→ **Instructions to follow**
Your answer must be every line of the data that holds the string "frac".

Plain-text document sources:
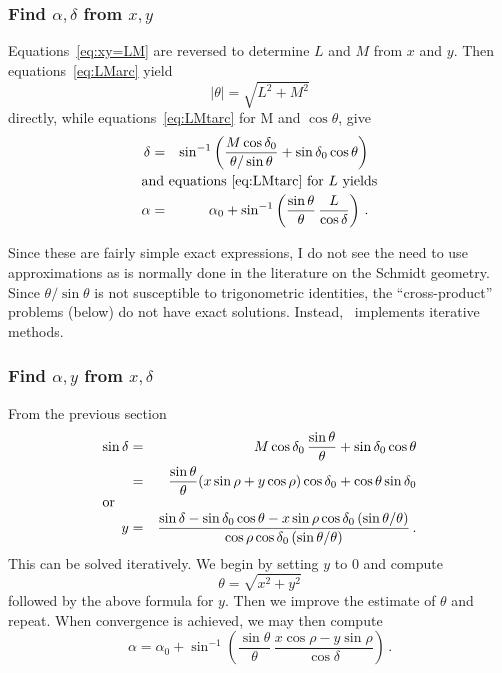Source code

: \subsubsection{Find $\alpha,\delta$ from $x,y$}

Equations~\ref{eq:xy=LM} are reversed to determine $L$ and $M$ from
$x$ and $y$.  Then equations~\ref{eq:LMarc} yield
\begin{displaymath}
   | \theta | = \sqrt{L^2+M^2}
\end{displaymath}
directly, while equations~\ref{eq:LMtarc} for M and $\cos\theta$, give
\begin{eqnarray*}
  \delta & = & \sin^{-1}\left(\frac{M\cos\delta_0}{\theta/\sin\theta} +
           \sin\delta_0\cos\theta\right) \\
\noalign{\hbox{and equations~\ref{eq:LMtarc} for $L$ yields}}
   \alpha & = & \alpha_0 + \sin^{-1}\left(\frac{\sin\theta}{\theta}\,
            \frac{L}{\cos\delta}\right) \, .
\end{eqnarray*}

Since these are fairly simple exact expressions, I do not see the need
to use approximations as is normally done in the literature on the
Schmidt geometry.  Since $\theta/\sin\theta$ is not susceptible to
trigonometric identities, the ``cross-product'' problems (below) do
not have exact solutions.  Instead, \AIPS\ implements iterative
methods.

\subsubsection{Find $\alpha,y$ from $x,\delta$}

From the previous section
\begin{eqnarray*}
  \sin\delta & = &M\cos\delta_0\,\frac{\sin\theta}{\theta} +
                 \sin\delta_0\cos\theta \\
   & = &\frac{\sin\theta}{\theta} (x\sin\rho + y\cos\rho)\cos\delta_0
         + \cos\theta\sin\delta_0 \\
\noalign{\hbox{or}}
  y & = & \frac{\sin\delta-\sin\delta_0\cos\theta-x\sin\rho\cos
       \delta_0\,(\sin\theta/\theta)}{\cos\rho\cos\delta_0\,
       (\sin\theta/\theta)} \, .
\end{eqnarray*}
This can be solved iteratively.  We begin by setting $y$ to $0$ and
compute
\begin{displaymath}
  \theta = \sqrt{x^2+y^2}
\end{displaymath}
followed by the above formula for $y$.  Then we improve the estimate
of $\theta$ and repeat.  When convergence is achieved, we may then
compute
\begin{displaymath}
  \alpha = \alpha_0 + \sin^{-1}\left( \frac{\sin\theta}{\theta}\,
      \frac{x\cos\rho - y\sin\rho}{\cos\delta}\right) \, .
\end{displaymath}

--

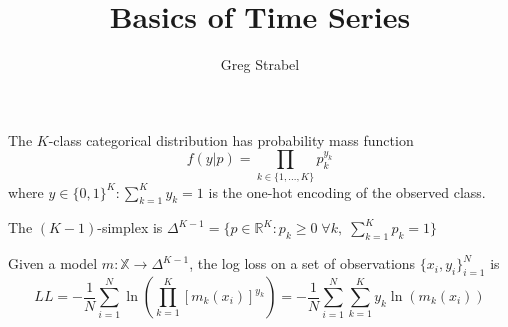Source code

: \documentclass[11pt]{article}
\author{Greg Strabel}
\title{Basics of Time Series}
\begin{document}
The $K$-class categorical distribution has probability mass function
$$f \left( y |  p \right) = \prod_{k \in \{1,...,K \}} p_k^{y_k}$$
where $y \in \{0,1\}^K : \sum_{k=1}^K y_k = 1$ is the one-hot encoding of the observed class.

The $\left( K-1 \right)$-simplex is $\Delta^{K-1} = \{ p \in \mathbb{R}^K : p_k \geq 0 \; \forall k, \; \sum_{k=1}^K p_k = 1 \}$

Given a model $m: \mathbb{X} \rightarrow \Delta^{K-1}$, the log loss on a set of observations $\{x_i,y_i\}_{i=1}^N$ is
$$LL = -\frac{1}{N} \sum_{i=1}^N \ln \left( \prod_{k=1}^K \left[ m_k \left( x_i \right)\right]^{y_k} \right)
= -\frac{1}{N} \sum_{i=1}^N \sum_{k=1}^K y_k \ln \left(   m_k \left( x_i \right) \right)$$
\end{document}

→ **Answer**
  \delta & = & \sin^{-1}\left(\frac{M\cos\delta_0}{\theta/\sin\theta} +
   \alpha & = & \alpha_0 + \sin^{-1}\left(\frac{\sin\theta}{\theta}\,
            \frac{L}{\cos\delta}\right) \, .
  \sin\delta & = &M\cos\delta_0\,\frac{\sin\theta}{\theta} +
   & = &\frac{\sin\theta}{\theta} (x\sin\rho + y\cos\rho)\cos\delta_0
  y & = & \frac{\sin\delta-\sin\delta_0\cos\theta-x\sin\rho\cos
  \alpha = \alpha_0 + \sin^{-1}\left( \frac{\sin\theta}{\theta}\,
      \frac{x\cos\rho - y\sin\rho}{\cos\delta}\right) \, .
$$LL = -\frac{1}{N} \sum_{i=1}^N \ln \left( \prod_{k=1}^K \left[ m_k \left( x_i \right)\right]^{y_k} \right)
= -\frac{1}{N} \sum_{i=1}^N \sum_{k=1}^K y_k \ln \left(   m_k \left( x_i \right) \right)$$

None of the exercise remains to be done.